Are Eldar powerful? Oh yes. If you want to you can make a nigh unstoppable army. The only problem is that it's the same army every time: wave serpent with your seer council (twin linked star cannons and a shuriken cannon), six vypers (Shuriken and star cannons), a fire prism, and two squads of guardians with star cannons. After that, it's all just garnish.

Now, I did lose, so don't think I'm strutting too much. The truth is, no matter your army, you have to play smart against Necron. This is not an army you can chip away at. If you fire everything you have, you will find that the next round, you have really only killed one or two of them--and probably not even that if they're near the monoloith. The monolith itself is extremely invulnerable, and even the lowliest of necrons has the firepower to take down a Land Raider, plus the range of their weapons makes them.... Look, let's try this another way, everthing about the Necrons is totally nasty. They have only two weaknesses, if you can manage to hit them with a nuclear bomb, they won't come back, and they aren't great at hand to hand. I keep hearing people tell me that they aren't good at hand to hand. That's not true--they're marines that don't come with any special weapons. That's not bad.

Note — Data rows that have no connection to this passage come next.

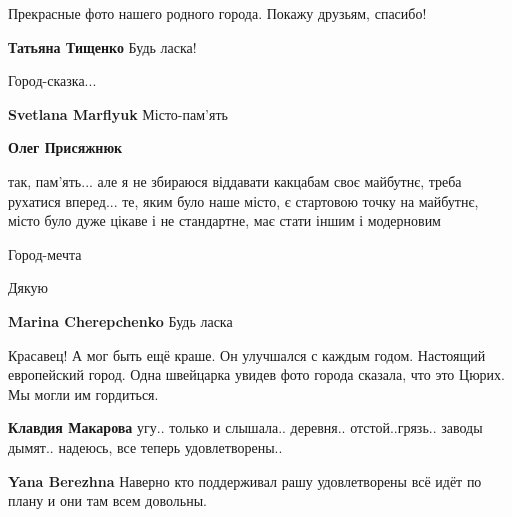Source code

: 
 
 
 
 

\qqSecCmt


Прекрасные фото нашего родного города.
Покажу друзьям, спасибо!

\textbf{Татьяна Тищенко} Будь ласка!


Город-сказка...

\begin{itemize} %
\textbf{Svetlana Marflyuk} Місто-пам'ять

\textbf{Олег Присяжнюк} 

так, пам'ять... але я не збираюся віддавати какцабам своє майбутнє, треба рухатися
вперед... те, яким було наше місто, є стартовою точку на майбутнє, місто було дуже
цікаве і не стандартне, має стати іншим і модерновим

\end{itemize} %


Город-мечта


Дякую 💛🌟💛

\begin{itemize} %
\textbf{Marina Cherepchenko} Будь ласка
\end{itemize} %


Красавец! А мог быть ещё краше. Он улучшался с каждым годом. Настоящий
европейский город. Одна швейцарка увидев фото города сказала, что это Цюрих. Мы
могли им гордиться.

\begin{itemize} %
\textbf{Клавдия Макарова} угу.. только и слышала.. деревня.. отстой..грязь.. заводы дымят.. надеюсь, все теперь удовлетворены..

\textbf{Yana Berezhna} Наверно кто поддерживал рашу удовлетворены всё идёт по плану и они там всем довольны.
\end{itemize} %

Part of the tactic is to lock them into hand to hand with a guy with a power weapon, this can be useful, but only if the resurrection orb isn't anywhere nearby. My recommendation is that you never target any squad near a monolith--what you manage to kill vs. the ammount of firepower you need to kill it with is just insanely out of proportion. Either destroy the monolith, or if that can't be done, destroy the squad with the necron lord, or if that can't be done, destroy a squad far enough away from both lord and monoith that you have some assurances that they will die. To kill, keep shooting. Start shooting and do not stop until the entire squad is gone. If you don't manage to kill the entire squad, you probably shouldn't have attacked at all. Enough of them will be coming back to make the whole thing a moot point. Meanwhile, while your fucking around killing one necron a round, the monolith is coming up with that gauss field thingee that hits everybody 1-6 times. That's just plain nasty!!

Mind you, if the Necron player is smart, he'll keep throwing scarab swarms at your wraithlords, etc. to tie them up for the whole game. My problem is that I tried to fight a three front battle against these jack asses. I'd applaud myself for shooting down 3 or 4 flayed ones a round, and yes, after four rounds, I had utterly destroyed them, but that's three rounds that my wave serpent (and its twin linked star cannons) could have been doing real damage elsewhere. And besides, flayed ones??

If you are playing Eldar against the necrons, watch out for the destroyer bikes. It doesn't take too many of them to make quick work of your vypers, crystal targetting matrix or no. Your target priority should be monolith, lord, destroyers, stragglers, and for god's sake, don't stop shooting until its dead.

Necrons are, by the way, the only army where knocking out quantity is better than knocking out quality because of the "we'll be back" rule or something like that. If you can kill enough schlemiel necrons the rest of them phase out. This is the best way to win the battle because you can do it in one turn and they don't get to make all those resurrection rolls.